Very good points being made here. I'll add a couple from my perspective (and I am a Christian).
It's Easy for You to Judge..
It is very easy for straights to rant on about how homosex is vile and the gays all have to repent or go to hell. Easy because they know that they will never face that particular temptation, so it costs them nothing to be as harsh as possible. It reminds me of how Jesus condemned the church elites of his day for forcing the people to follow religious rules that they themselves would never be able to keep. ("Like tying a millstone around their necks" was the way he put it.)
However, if you bring up something that Jesus says very plainly, like for example "It is easier for a camel to go through the eye of a needle than for a rich man to get into heaven", then these same people suddenly become very quiet. A literal interpretation of the Bible no longer seems like such a good idea because we are now talking about something that actually might apply to them.
Homosexuals: "Perverts" or "Inverts"?
Next, put the writing of the Bible in this context: Until around 1860, everyone assumed that every person was heterosexual - but some "deviants" insisted on having sex with persons of their own gender. They figured that sometimes these "perverts" became so twisted up inside that they actually preferred same-sex to opposite-sex activity.
It wasn't until the middle of the 19th Century that a scientist saw a pattern in the men in her case studies, and suggested that maybe these people weren't naturally opposite-sex oriented at all, but instead experienced an "inverted" sexuality. They were normal in all aspects, except they were attracted to and formed relationships with men and never women.
And then it wasn't until the 1960's that this concept of differing sexual orientations started moving into popular culture and thought. Today, most people take for granted this idea that many people are straight, but that some people are gay.
Mind the Gap
My point here is that there is a cultural gap between today's Bible readers, and the authors of the ancient texts. When the Bible writers discuss "homosexuals", they are talking about straight people (because they assumed that everyone was straight), having gay sex with each other in various specific instances that they found in their culture. Some examples from biblical times are male prostitutes, pagan worship ceremonies, and the Greek man-boy "apprentice with benefits" relationships. It would never have entered their minds that there were people for whom falling in love with someone of the same sex was as natural as heterosexual love. (They also didn't know that the world is round and that the earth spins around the sun, not the other way around. So, there's a long list of things they didn't know about and couldn't be expected to comment on.)
However when we modern readers see the word "homosexuals" in the Bible, we think of our current understanding of gay people: men who are attracted to and fall in love with men, and women with women. And so we easily misinterpret the passages because the writer was addressing one situation, (temple prostitutes, for example), but we are thinking that they are talking about something else entirely (all gay people).

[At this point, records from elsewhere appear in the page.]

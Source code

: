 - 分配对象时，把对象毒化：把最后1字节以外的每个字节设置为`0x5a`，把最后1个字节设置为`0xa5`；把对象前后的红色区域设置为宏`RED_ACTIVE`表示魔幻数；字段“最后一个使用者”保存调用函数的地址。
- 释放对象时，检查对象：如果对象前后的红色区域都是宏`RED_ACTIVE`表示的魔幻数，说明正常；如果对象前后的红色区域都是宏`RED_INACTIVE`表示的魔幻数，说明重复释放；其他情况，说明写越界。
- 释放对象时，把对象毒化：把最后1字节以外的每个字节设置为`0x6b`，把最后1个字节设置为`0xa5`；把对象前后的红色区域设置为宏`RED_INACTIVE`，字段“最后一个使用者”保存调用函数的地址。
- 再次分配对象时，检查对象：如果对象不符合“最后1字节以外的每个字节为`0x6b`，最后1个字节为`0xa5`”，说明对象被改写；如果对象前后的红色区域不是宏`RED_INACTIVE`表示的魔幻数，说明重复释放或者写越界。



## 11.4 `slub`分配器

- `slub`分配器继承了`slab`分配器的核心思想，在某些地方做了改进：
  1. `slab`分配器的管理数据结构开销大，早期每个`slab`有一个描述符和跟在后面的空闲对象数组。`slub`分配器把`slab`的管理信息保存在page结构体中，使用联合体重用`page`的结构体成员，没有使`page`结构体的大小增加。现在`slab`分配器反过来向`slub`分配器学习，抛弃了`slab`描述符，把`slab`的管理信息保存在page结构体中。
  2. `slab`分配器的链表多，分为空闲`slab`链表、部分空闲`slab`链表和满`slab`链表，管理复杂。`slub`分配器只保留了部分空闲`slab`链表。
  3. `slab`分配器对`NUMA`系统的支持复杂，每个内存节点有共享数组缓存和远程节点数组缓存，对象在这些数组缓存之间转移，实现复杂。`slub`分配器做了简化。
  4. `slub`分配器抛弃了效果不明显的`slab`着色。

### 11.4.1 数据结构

Easy Answers = Wrong Answers
If we allow the ancient writers to be bind to the actual workings of the solar system, we also have to allow that they were blind on the concept of sexual orientation. Contemporary people are not reading the Bible for guidance on how to deal with temple prostitues or boy apprentices. They are looking for answers on what to do about gay people who will never be attracted to the opposite sex, and just want a home and a life with someone they can love.
That issue is not addressed anywhere directly in the Bible. Christians who want guidance on that topic will have to gather together what the Bible teaches about God's love, grace, and justice and figure things out for themselves.